Case Report: Obstetric and COVID-19-Related Morbidity and Mortality in Three Patients with Sickle Hemoglobinopathy

Am J Trop Med Hyg. 2024 Apr 23:tpmd230761. doi: 10.4269/ajtmh.23-0761. Online ahead of print.

Abstract

Approximately 3% of pregnant women have sickle cell disease (SCD). COVID-19, caused by severe acute respiratory syndrome coronavirus 2 (SARS-CoV-2), became a global pandemic in March 2020, resulting in more than 3,500 deaths in Jamaica by April 2023. Sickle cell disease is an immunocompromised state; therefore, contracting COVID-19 may result in adverse maternal/neonatal outcomes. Current literature focusing on individuals of Afro-Caribbean descent is limited.
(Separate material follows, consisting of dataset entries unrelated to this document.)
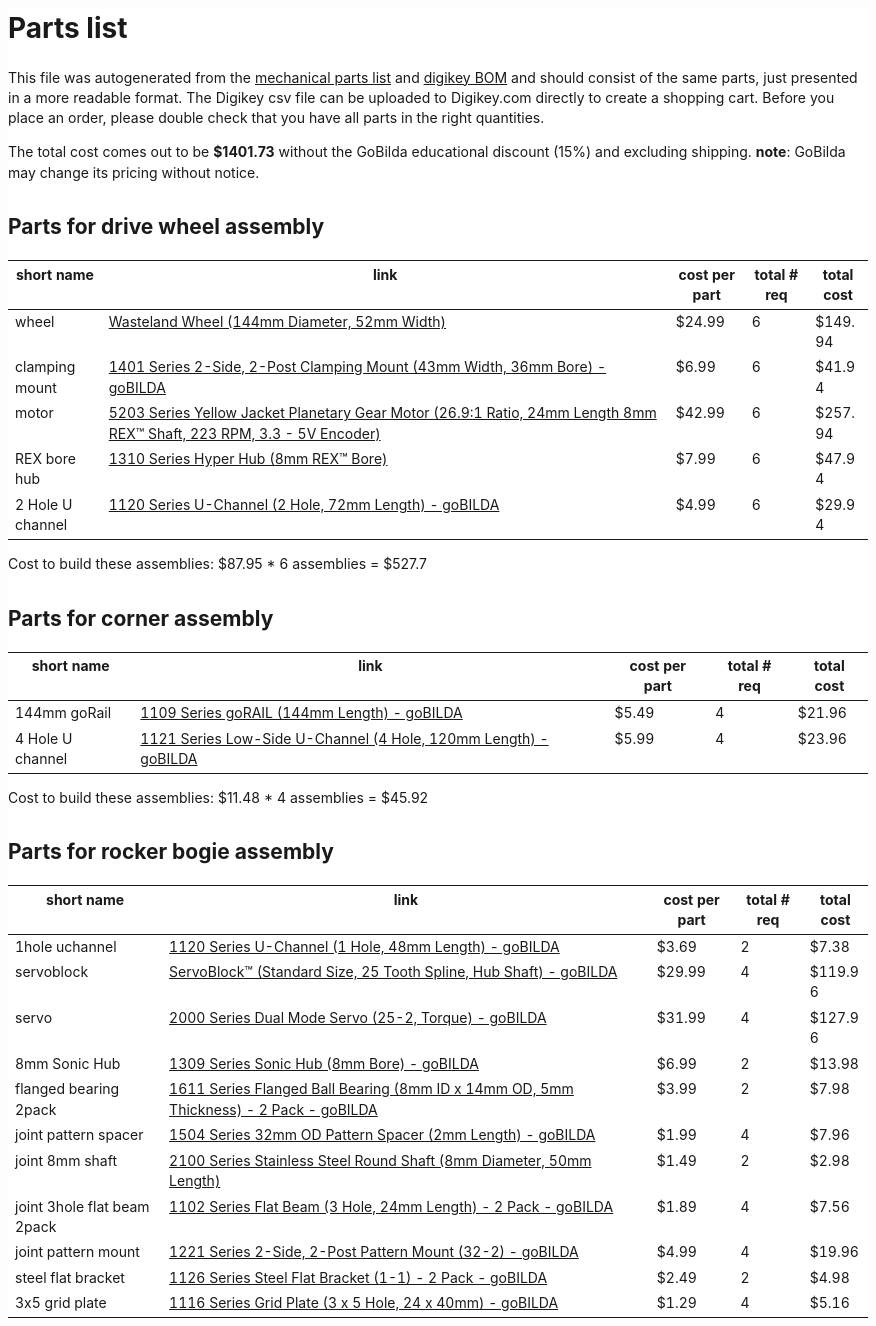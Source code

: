 
# Parts list

This file was autogenerated from the [mechanical parts list](parts_list.csv) and [digikey BOM](digikey_bom.csv)
and should consist of the same parts, just presented in a more readable format. The Digikey csv file can be uploaded
to Digikey.com directly to create a shopping cart.
Before you place an order, please double check that you have all parts in the right quantities.

The total cost comes out to be **$1401.73** without the GoBilda educational discount (15%) and excluding shipping. **note**: GoBilda may change its pricing without notice.



## Parts for drive wheel assembly

| short name | link | cost per part | total # req | total cost |
|---|---|---|---|---|
| wheel | [Wasteland Wheel (144mm Diameter, 52mm Width)](https://www.gobilda.com/wasteland-wheel-144mm-diameter-52mm-width/) | $24.99 | 6 | $149.94 |
| clamping mount | [1401 Series 2-Side, 2-Post Clamping Mount (43mm Width, 36mm Bore) - goBILDA](https://www.gobilda.com/1401-series-2-side-2-post-clamping-mount-43mm-width-36mm-bore/) | $6.99 | 6 | $41.94 |
| motor | [5203 Series Yellow Jacket Planetary Gear Motor (26.9:1 Ratio, 24mm Length 8mm REX™ Shaft, 223 RPM, 3.3 - 5V Encoder)](https://www.gobilda.com/5203-series-yellow-jacket-planetary-gear-motor-26-9-1-ratio-24mm-length-8mm-rex-shaft-223-rpm-3-3-5v-encoder/) | $42.99 | 6 | $257.94 |
| REX bore hub | [1310 Series Hyper Hub (8mm REX™ Bore)](https://www.gobilda.com/1310-series-hyper-hub-8mm-rex-bore/) | $7.99 | 6 | $47.94 |
| 2 Hole U channel | [1120 Series U-Channel (2 Hole, 72mm Length) - goBILDA](https://www.gobilda.com/1120-series-u-channel-2-hole-72mm-length/) | $4.99 | 6 | $29.94 |

Cost to build these assemblies: $87.95 * 6 assemblies = $527.7


## Parts for corner assembly

| short name | link | cost per part | total # req | total cost |
|---|---|---|---|---|
| 144mm goRail | [1109 Series goRAIL (144mm Length) - goBILDA](https://www.gobilda.com/1109-series-gorail-144mm-length/) | $5.49 | 4 | $21.96 |
| 4 Hole U channel | [1121 Series Low-Side U-Channel (4 Hole, 120mm Length) - goBILDA](https://www.gobilda.com/1121-series-low-side-u-channel-4-hole-120mm-length/) | $5.99 | 4 | $23.96 |

Cost to build these assemblies: $11.48 * 4 assemblies = $45.92


## Parts for rocker bogie assembly

| short name | link | cost per part | total # req | total cost |
|---|---|---|---|---|
| 1hole uchannel | [1120 Series U-Channel (1 Hole, 48mm Length) - goBILDA](https://www.gobilda.com/1120-series-u-channel-1-hole-48mm-length/) | $3.69 | 2 | $7.38 |
| servoblock | [ServoBlock™ (Standard Size, 25 Tooth Spline, Hub Shaft) - goBILDA](https://www.gobilda.com/servoblock-standard-size-25-tooth-spline-hub-shaft/) | $29.99 | 4 | $119.96 |
| servo | [2000 Series Dual Mode Servo (25-2, Torque) - goBILDA](https://www.gobilda.com/2000-series-dual-mode-servo-25-2-torque/) | $31.99 | 4 | $127.96 |
| 8mm Sonic Hub | [1309 Series Sonic Hub (8mm Bore) - goBILDA](https://www.gobilda.com/1309-series-sonic-hub-8mm-bore/) | $6.99 | 2 | $13.98 |
| flanged bearing 2pack | [1611 Series Flanged Ball Bearing (8mm ID x 14mm OD, 5mm Thickness) - 2 Pack - goBILDA](https://www.gobilda.com/1611-series-flanged-ball-bearing-8mm-id-x-14mm-od-5mm-thickness-2-pack/) | $3.99 | 2 | $7.98 |
| joint pattern spacer | [1504 Series 32mm OD Pattern Spacer (2mm Length) - goBILDA](https://www.gobilda.com/1504-series-32mm-od-pattern-spacer-2mm-length/) | $1.99 | 4 | $7.96 |
| joint 8mm shaft | [2100 Series Stainless Steel Round Shaft (8mm Diameter, 50mm Length)](https://www.gobilda.com/2100-series-stainless-steel-round-shaft-8mm-diameter-50mm-length/) | $1.49 | 2 | $2.98 |
| joint 3hole flat beam 2pack | [1102 Series Flat Beam (3 Hole, 24mm Length) - 2 Pack - goBILDA](https://www.gobilda.com/1102-series-flat-beam-3-hole-24mm-length-2-pack/) | $1.89 | 4 | $7.56 |
| joint pattern mount | [1221 Series 2-Side, 2-Post Pattern Mount (32-2) - goBILDA](https://www.gobilda.com/1221-series-2-side-2-post-pattern-mount-32-2/) | $4.99 | 4 | $19.96 |
| steel flat bracket | [1126 Series Steel Flat Bracket (1-1) - 2 Pack - goBILDA](https://www.gobilda.com/1126-series-steel-flat-bracket-1-1-2-pack/) | $2.49 | 2 | $4.98 |
| 3x5 grid plate | [1116 Series Grid Plate (3 x 5 Hole, 24 x 40mm) - goBILDA](https://www.gobilda.com/1116-series-grid-plate-3-x-5-hole-24-x-40mm/) | $1.29 | 4 | $5.16 |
Our objective was to describe the obstetric and neonatal outcomes of pregnant patients with SCD who contracted COVID-19. A retrospective case series was conducted at the University Hospital of the West Indies (Jamaica) from 2020 to 2022. We describe the maternal and neonatal outcomes of three patients with COVID-19 and SCD (including two with hemoglobin SC disease and one with hemoglobin SS disease), with complications including the demise of a mother and a newborn. Vaso-occlusive crisis was the more common presentation. Two patients required ventilatory support. Although previous reports have shown similar clinical sequelae in pregnant and nonpregnant patients with SCD and COVID-19, maternal and neonatal deaths remain possible.